── Given data ──

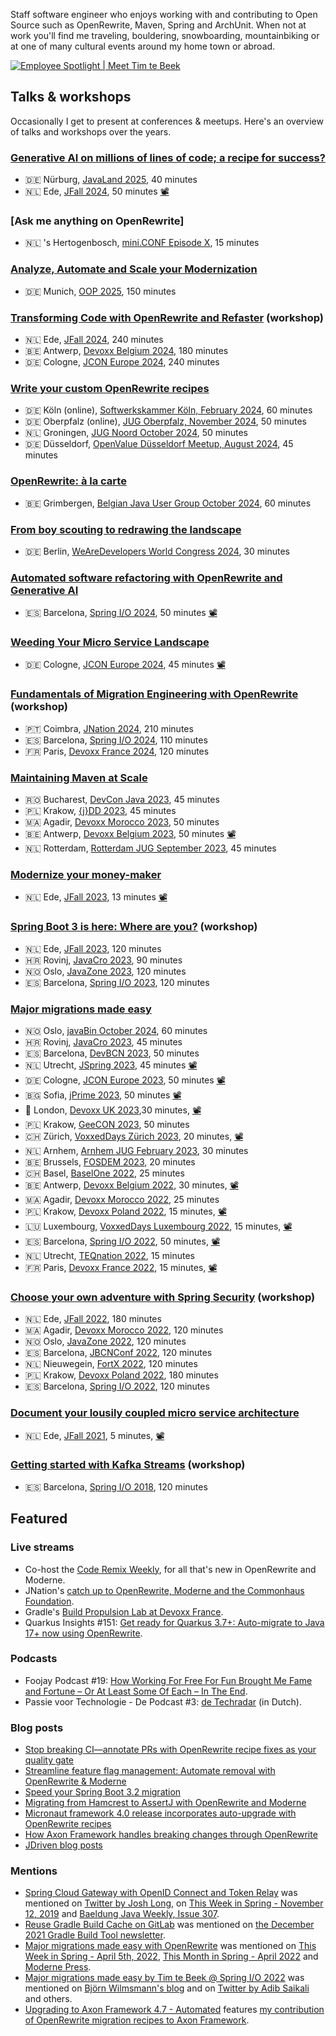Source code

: Staff software engineer who enjoys working with and contributing to Open Source such as OpenRewrite, Maven, Spring and ArchUnit.
When not at work you'll find me traveling, bouldering, snowboarding, mountainbiking or at one of many cultural events around my home town or abroad.

[![Employee Spotlight | Meet Tim te Beek](https://github.com/timtebeek/timtebeek/assets/1027334/550f391e-3033-4f3e-a621-b8ce3a384038)](http://www.youtube.com/watch?v=HDoR7sbx98A "Employee Spotlight | Meet Tim te Beek")


## Talks & workshops

Occasionally I get to present at conferences & meetups.
Here's an overview of talks and workshops over the years.

### [Generative AI on millions of lines of code; a recipe for success?](https://sessionize.com/s/timtebeek/generative-ai-on-millions-of-lines-of-code-a-recip/105435)
* 🇩🇪 Nürburg, [JavaLand 2025](https://meine.doag.org/events/javaland/2025/agenda/#agendaId.5265), 40 minutes
* 🇳🇱 Ede, [JFall 2024](https://jfall.nl/timetable/), 50 minutes [📽️](https://www.youtube.com/watch?v=ADXoXjkmJj0)

### [Ask me anything on OpenRewrite]
* 🇳🇱 's Hertogenbosch, [mini.CONF Episode X](https://miniconf.io/episodes/episode-x/), 15 minutes

### [Analyze, Automate and Scale your Modernization](https://www.oop-konferenz.de/en/program/conference-program)
* 🇩🇪 Munich, [OOP 2025](https://www.oop-konferenz.de/en/program/conference-program), 150 minutes

### [Transforming Code with OpenRewrite and Refaster](https://sessionize.com/s/timtebeek/transforming-code-with-openrewrite-and-refaster/89847) (workshop)
* 🇳🇱 Ede, [JFall 2024](https://jfall.nl/timetable/), 240 minutes
* 🇧🇪 Antwerp, [Devoxx Belgium 2024](https://devoxx.be/), 180 minutes
* 🇩🇪 Cologne, [JCON Europe 2024](https://jconeurope2024.sched.com/event/1Z2tI), 240 minutes

### [Write your custom OpenRewrite recipes](https://sessionize.com/s/timtebeek/write-your-custom-openrewrite-recipes/105432)
* 🇩🇪 Köln (online), [Softwerkskammer Köln, February 2024](https://www.meetup.com/de-DE/softwerkskammer-koln/events/305544025/), 60 minutes
* 🇩🇪 Oberpfalz (online), [JUG Oberpfalz, November 2024](https://www.meetup.com/jug-oberpfalz/events/296483639/), 50 minutes
* 🇳🇱 Groningen, [JUG Noord October 2024](https://www.meetup.com/jug-noord/events/301995703), 50 minutes
* 🇩🇪 Düsseldorf, [OpenValue Düsseldorf Meetup, August 2024](https://www.meetup.com/OpenValue-Dusseldorf/events/302716287), 45 minutes

### [OpenRewrite: à la carte](https://www.meetup.com/belgian-java-user-group/events/303888738/)
* 🇧🇪 Grimbergen, [Belgian Java User Group October 2024](https://www.meetup.com/belgian-java-user-group/events/303888738/), 60 minutes

### [From boy scouting to redrawing the landscape](https://sessionize.com/s/timtebeek/from-boy-scouting-to-redrawing-the-landscape/96449)
* 🇩🇪 Berlin, [WeAreDevelopers World Congress 2024](https://www.wearedevelopers.com/world-congress/program), 30 minutes

### [Automated software refactoring with OpenRewrite and Generative AI](https://sessionize.com/s/timtebeek/automated-software-refactoring-with-openrewrite-an/91981)
* 🇪🇸 Barcelona, [Spring I/O 2024](https://2024.springio.net/sessions/automated-software-refactoring-with-openrewrite-and-generative-ai/), 50 minutes [📽️](https://youtu.be/KlQZH6WHa2c)

### [Weeding Your Micro Service Landscape](https://sessionize.com/s/timtebeek/weeding-your-micro-service-landscape/83434)
* 🇩🇪 Cologne, [JCON Europe 2024](https://2024.europe.jcon.one/schedule), 45 minutes [📽️](https://www.youtube.com/watch?v=BZdkiLEDx5Q)

### [Fundamentals of Migration Engineering with OpenRewrite](https://sessionize.com/s/timtebeek/fundamentals-of-migration-engineering-with-openrew/89846) (workshop)
* 🇵🇹 Coimbra, [JNation 2024](https://jnation.pt/workshops/), 210 minutes
* 🇪🇸 Barcelona, [Spring I/O 2024](https://2024.springio.net/sessions/fundamentals-of-migration-engineering-with-openrewrite-workshop/), 110 minutes
* 🇫🇷 Paris, [Devoxx France 2024](https://www.devoxx.fr/schedule/talk/?id=25633), 120 minutes

### [Maintaining Maven at Scale](https://sessionize.com/s/timtebeek/maintaining-maven-at-scale/74075)
* 🇷🇴 Bucharest, [DevCon Java 2023](https://www.dev-con.ro/speakers/3-Tim+te+Beek), 45 minutes
* 🇵🇱 Krakow, [{j}DD 2023](https://jdd.org.pl/lecture_2023/#id=87849), 45 minutes
* 🇲🇦 Agadir, [Devoxx Morocco 2023](https://devoxx.ma/talk/?id=25409), 50 minutes
* 🇧🇪 Antwerp, [Devoxx Belgium 2023](https://devoxx.be/talk/?id=48053), 50 minutes [📽️](https://www.youtube.com/watch?v=o3rMdXR2bIU)
* 🇳🇱 Rotterdam, [Rotterdam JUG September 2023](https://www.meetup.com/rotterdamjug/events/295778651/), 45 minutes

### [Modernize your money-maker](https://sessionize.com/s/timtebeek/modernize-your-money-maker/74076)
* 🇳🇱 Ede, [JFall 2023](https://jfall.nl/speakers-2023/), 13 minutes [📽️](https://youtu.be/Jgi-n0w8g0U?si=NlXjOcd422vmtTe2)

### [Spring Boot 3 is here: Where are you?](https://docs.moderne.io/user-documentation/workshops/migrate-your-own-project) (workshop)
* 🇳🇱 Ede, [JFall 2023](https://jfall.nl/speakers-2023/), 120 minutes
* 🇭🇷 Rovinj, [JavaCro 2023](https://2023.javacro.hr/eng/Program/Spring-Boot-3-is-here-where-are-you), 90 minutes
* 🇳🇴 Oslo, [JavaZone 2023](https://2023.javazone.no/program/106f0d9f-3d6b-4131-be6b-36612dd29f97), 120 minutes
* 🇪🇸 Barcelona, [Spring I/O 2023](https://2023.springio.net/sessions/spring-boot-3-is-here-where-are-you-workshop/), 120 minutes

### [Major migrations made easy](https://sessionize.com/s/timtebeek/major-migrations-made-easy/48781)
* 🇳🇴 Oslo, [javaBin October 2024](https://www.meetup.com/javabin/events/303885150/), 60 minutes
* 🇭🇷 Rovinj, [JavaCro 2023](https://2023.javacro.hr/eng/Program/Major-Migrations-Made-Easy), 45 minutes
* 🇪🇸 Barcelona, [DevBCN 2023](https://www.devbcn.com/2023/talk/429442), 50 minutes
* 🇳🇱 Utrecht, [JSpring 2023](https://jspring.nl/speakers/tim-te-beek/), 45 minutes [📽️](https://www.youtube.com/watch?v=jOFfCAleUI8)
* 🇩🇪 Cologne, [JCON Europe 2023](https://jconeurope2023.sched.com/event/1K3zc), 50 minutes [📽️](https://www.youtube.com/watch?v=2KosvX287cE)
* 🇧🇬 Sofia, [jPrime 2023](https://jprime.io/agenda/155), 50 minutes [📽️](https://youtu.be/4EB8DrvXbVQ)
* 🏴󠁧󠁢󠁥󠁮󠁧󠁿 London, [Devoxx UK 2023](https://www.devoxx.co.uk/talk/?id=3126),30 minutes, [📽️](https://www.youtube.com/watch?v=Jzgqj1vY2k0)
* 🇵🇱 Krakow, [GeeCON 2023](https://2023.geecon.org/speakers/info.html?id=796), 50 minutes
* 🇨🇭 Zürich, [VoxxedDays Zürich 2023](https://voxxeddays.com/zurich/schedule/talk/?id=4509), 20 minutes, [📽️](https://www.youtube.com/watch?v=q-Le1dx2-t8)
* 🇳🇱 Arnhem, [Arnhem JUG February 2023](https://www.meetup.com/arnhemjug/events/290692019/), 30 minutes
* 🇧🇪 Brussels, [FOSDEM 2023](https://fosdem.org/2023/schedule/event/migrations/), 20 minutes
* 🇨🇭 Basel, [BaselOne 2022](https://www.baselone.ch/speech.html?id=04AF2172-A549-47BD-8731-79E4CAC3496D), 25 minutes
* 🇧🇪 Antwerp, [Devoxx Belgium 2022](https://devoxx.be/talk/?id=16776), 30 minutes, [📽️](https://www.youtube.com/watch?v=7fslFKkCkxg)
* 🇲🇦 Agadir, [Devoxx Morocco 2022](https://devoxx.ma/talk/?id=8815), 25 minutes
* 🇵🇱 Krakow, [Devoxx Poland 2022](https://devoxx.pl/talk-details/?id=2311), 15 minutes, [📽️](https://www.youtube.com/watch?v=rg1TcaHv-24)
* 🇱🇺 Luxembourg, [VoxxedDays Luxembourg 2022](https://cfp-voxxed-lux.yajug.org/2022/talk/EIY-8151/Major_migrations_made_easy), 15 minutes, [📽️](https://www.youtube.com/watch?v=6qLe-tZ9Kv0)
* 🇪🇸 Barcelona, [Spring I/O 2022](https://2022.springio.net/sessions/major-migrations-made-easy), 50 minutes, [📽️](https://www.youtube.com/watch?v=d8xU24x7Jqo)
* 🇳🇱 Utrecht, [TEQnation 2022](https://teqnation.com/speakers-2022/), 15 minutes
* 🇫🇷 Paris, [Devoxx France 2022](https://cfp.devoxx.fr/2022/talk/TPL-7294/Major_migrations_made_easy), 15 minutes, [📽️](https://www.youtube.com/watch?v=r_jFBDTPKSc)

### [Choose your own adventure with Spring Security](https://github.com/timtebeek/spring-security-workshop) (workshop)
* 🇳🇱 Ede, [JFall 2022](https://jfall.nl/timetable-2022/), 180 minutes
* 🇲🇦 Agadir, [Devoxx Morocco 2022](https://devoxx.ma/talk/?id=7362), 120 minutes
* 🇳🇴 Oslo, [JavaZone 2022](https://2022.javazone.no/#/workshops/ea79977f-0613-4fe2-b24a-320b1ce01a4e), 120 minutes
* 🇪🇸 Barcelona, [JBCNConf 2022](https://www.jbcnconf.com/2022/infoTalk.html?id=621909084010570ba9b6dd6c), 120 minutes
* 🇳🇱 Nieuwegein, [FortX 2022](https://www.fortx.jdriven.com/), 120 minutes
* 🇵🇱 Krakow, [Devoxx Poland 2022](https://devoxx.pl/talk-details/?id=3160), 180 minutes
* 🇪🇸 Barcelona, [Spring I/O 2022](https://2022.springio.net/sessions/choose-your-own-adventure-with-spring-security-workshop), 120 minutes

### [Document your lousily coupled micro service architecture](https://2021.jfall.nl/speakers-2021/)
* 🇳🇱 Ede, [JFall 2021](https://2021.jfall.nl/speakers-2021/), 5 minutes,
  [📽️](https://youtu.be/Y5MfzYjTBX8?t=2142)

### [Getting started with Kafka Streams](https://github.com/jresoort/kafkastreams-workshop) (workshop)
* 🇪🇸 Barcelona, [Spring I/O 2018](https://2018.springio.net/speakers/tim-te-beek), 120 minutes

## Featured

### Live streams
* Co-host the [Code Remix Weekly](https://www.youtube.com/@moderne-auto-remediation/streams), for all that's new in OpenRewrite and Moderne.
* JNation's [catch up to OpenRewrite, Moderne and the Commonhaus Foundation](https://www.youtube.com/watch?v=2ctX7a7WVCk).
* Gradle's [Build Propulsion Lab at Devoxx France](https://twitter.com/i/broadcasts/1RDxlldrBWdxL).
* Quarkus Insights #151: [Get ready for Quarkus 3.7+: Auto-migrate to Java 17+ now using OpenRewrite](https://youtube.com/live/BlJk1-SNv9s).

### Podcasts
* Foojay Podcast #19: [How Working For Free For Fun Brought Me Fame and Fortune – Or At Least Some Of Each – In The End](https://foojay.io/today/foojay-podcast-19/).
* Passie voor Technologie - De Podcast #3: [de Techradar](https://open.spotify.com/episode/7GmstXlZ9Rt6KNokULk1gj) (in Dutch).

### Blog posts

* [Stop breaking CI—annotate PRs with OpenRewrite recipe fixes as your quality gate](https://www.moderne.io/blog/stop-breaking-ci-annotate-prs-with-openrewrite-recipe-fixes-as-quality-gate)
* [Streamline feature flag management: Automate removal with OpenRewrite & Moderne](https://www.moderne.io/blog/streamline-feature-flag-management-automate-removal-with-openrewrite-moderne)
* [Speed your Spring Boot 3.2 migration](https://www.moderne.io/blog/speed-your-spring-boot-3-0-migration)
* [Migrating from Hamcrest to AssertJ with OpenRewrite and Moderne](https://www.moderne.io/blog/migrating-from-hamcrest-to-assertj-with-openrewrite-and-moderne)
* [Micronaut framework 4.0 release incorporates auto-upgrade with OpenRewrite recipes](https://www.moderne.io/blog/micronaut-framework-4-0-automated-upgrade-with-openrewrite)
* [How Axon Framework handles breaking changes through OpenRewrite](https://www.moderne.io/blog/how-axon-framework-handles-breaking-changes-through-openrewrite) 
* [JDriven blog posts](https://blog.jdriven.com/author/tim-te-beek/)

### Mentions
* [Spring Cloud Gateway with OpenID Connect and Token Relay](https://blog.jdriven.com/2019/11/spring-cloud-gateway-with-openid-connect-and-token-relay/)
was mentioned on [Twitter by Josh Long](https://twitter.com/starbuxman/status/1193343417910063104), on [This Week in Spring - November 12, 2019](https://spring.io/blog/2019/11/11/this-week-in-spring-november-12-2019) and [Baeldung Java Weekly, Issue 307](https://www.baeldung.com/java-weekly-307).
* [Reuse Gradle Build Cache on GitLab](https://blog.jdriven.com/2021/11/reuse-gradle-build-cache-on-gitlab/) was mentioned on [the December 2021 Gradle Build Tool newsletter](https://newsletter.gradle.com/2021/12).
* [Major migrations made easy with OpenRewrite](https://blog.jdriven.com/2022/03/major-migrations-made-easy-with-openrewrite/) was mentioned on [This Week in Spring - April 5th, 2022](https://spring.io/blog/2022/04/05/this-week-in-spring-april-5th-2022), [This Month in Spring - April 2022](https://tanzu.vmware.com/content/blog/this-month-in-spring-april-2022) and [Moderne Press](https://www.moderne.io/press).
* [Major migrations made easy by Tim te Beek @ Spring I/O 2022](https://www.youtube.com/watch?v=d8xU24x7Jqo) was mentioned on [Björn Wilmsmann's blog](https://bjoernkw.com/2022/07/10/major-migrations-made-easy-by-tim-te-beek-spring-i-o-2022/) and on [Twitter by Adib Saikali](https://twitter.com/asaikali/status/1536499296471752704) and others.
* [Upgrading to Axon Framework 4.7 - Automated](https://developer.axoniq.io/w/upgrading-to-axon-framework-4.7-automated) features [my contribution of OpenRewrite migration recipes to Axon Framework](https://github.com/AxonFramework/AxonFramework/pull/2597).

───

What the task asks |
All that belongs in your answer is the stretch of entries above from the line with "Grimbergen, [Belgian Java" through the line with "### [From boy", printed exactly.

Result for this task |
* 🇧🇪 Grimbergen, [Belgian Java User Group October 2024](https://www.meetup.com/belgian-java-user-group/events/303888738/), 60 minutes

### [From boy scouting to redrawing the landscape](https://sessionize.com/s/timtebeek/from-boy-scouting-to-redrawing-the-landscape/96449)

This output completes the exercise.